When the cost of Polar Park rose to $160 million in January, the WooSox agreed to extend their obligation to stay in Worcester from 30 year to 35 years, although the payment schedule runs for only 30 years. This is because the team must pay off its portion of the stadium costs within 30 years. After that is complete, the city and the team will have to negotiate a rent payment for those last five years, said Augustus, who added those negotiations are unlikely to occur while he is city manager.
“I definitely don’t plan on that, as I will be in my late 80s by then,” he said.
Even though Augustus has called the stadium paying for itself his North Star, the city doesn’t have revenue and expenses accounts set up to ensure that is 100% true, as Worcester is relying on what McGourthy, the city’s CFO, describes as the spreadsheet approach.

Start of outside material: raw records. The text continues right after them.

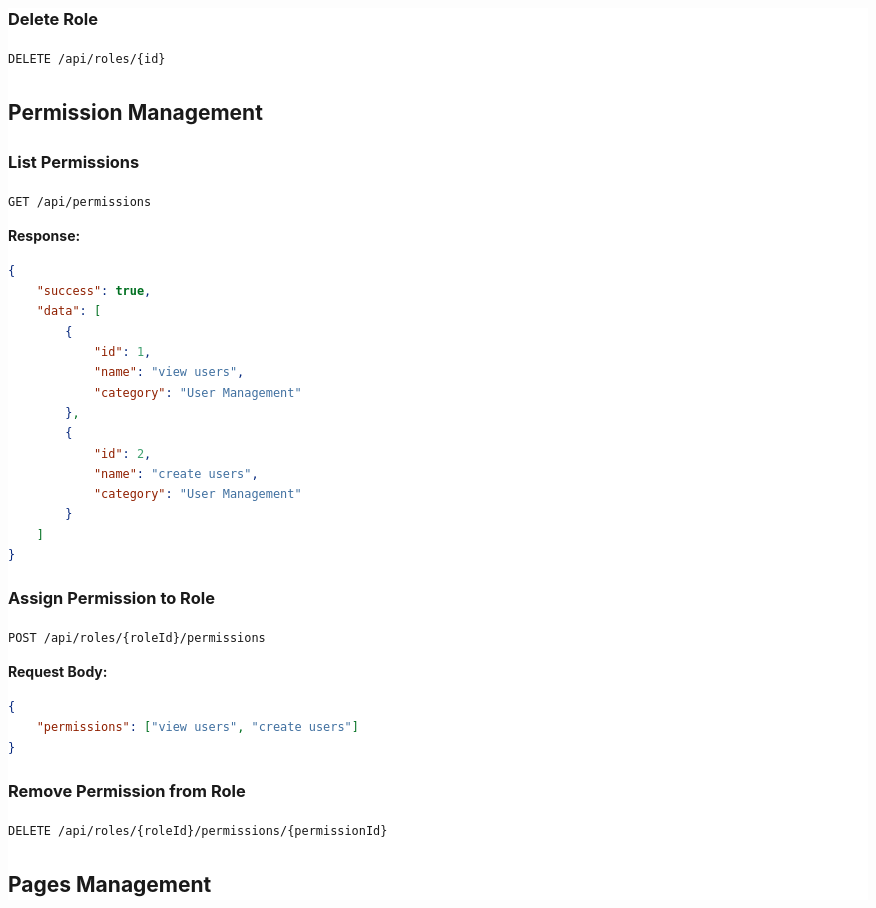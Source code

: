 ### Delete Role

```bash
DELETE /api/roles/{id}
```

## Permission Management

### List Permissions

```bash
GET /api/permissions
```

**Response:**
```json
{
    "success": true,
    "data": [
        {
            "id": 1,
            "name": "view users",
            "category": "User Management"
        },
        {
            "id": 2,
            "name": "create users",
            "category": "User Management"
        }
    ]
}
```

### Assign Permission to Role

```bash
POST /api/roles/{roleId}/permissions
```

**Request Body:**
```json
{
    "permissions": ["view users", "create users"]
}
```

### Remove Permission from Role

```bash
DELETE /api/roles/{roleId}/permissions/{permissionId}
```

## Pages Management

City officials are simply tracking the ballpark expenses and the district revenues to ensure the project pays for itself, McGourthy said. The ballpark tax district won’t have a separate account set up in the city budget until fiscal 2023, which starts on July 1, 2022.
The main reason for this delay is the stadium is still a construction project run by the Worcester Redevelopment Authority through the end of calendar year 2021. After, the ballpark district will transition over to the city budget, where it will have a separate account.
The delay gives the city time to work out logistics problems on the ballpark district revenues, Augustus said. The main issue is a 0.75% city-imposed sales tax on restaurant meals inside the stadium and the ballpark district, which is supposed to help pay the debt.
The Massachusetts Department of Revenue collects this meals tax citywide and disperses it to the City of Worcester in one lump sum. By fiscal 2023, the city hopes to have worked out a solution with DOR to parse out which revenue came from inside the ballpark district.
For fiscal 2021, the city projected meals tax would generate $17,000 from stadium concessions and another $20,000 from restaurants outside the stadium but inside the ballpark district.
Augustus and McGourthy were further encouraged about the stadium’s ability to pay for itself because parking fees for the city came in at $188,364 for fiscal 2021, which was 61% higher than expected. They were encouraged because parking is the main aspect of the city’s 30-year debt repayment plan most tied to the number of fans coming to WooSox games, and that increased revenue came during the portion of the baseball season where the number of Polar Park fans were limited due to coronavirus restrictions.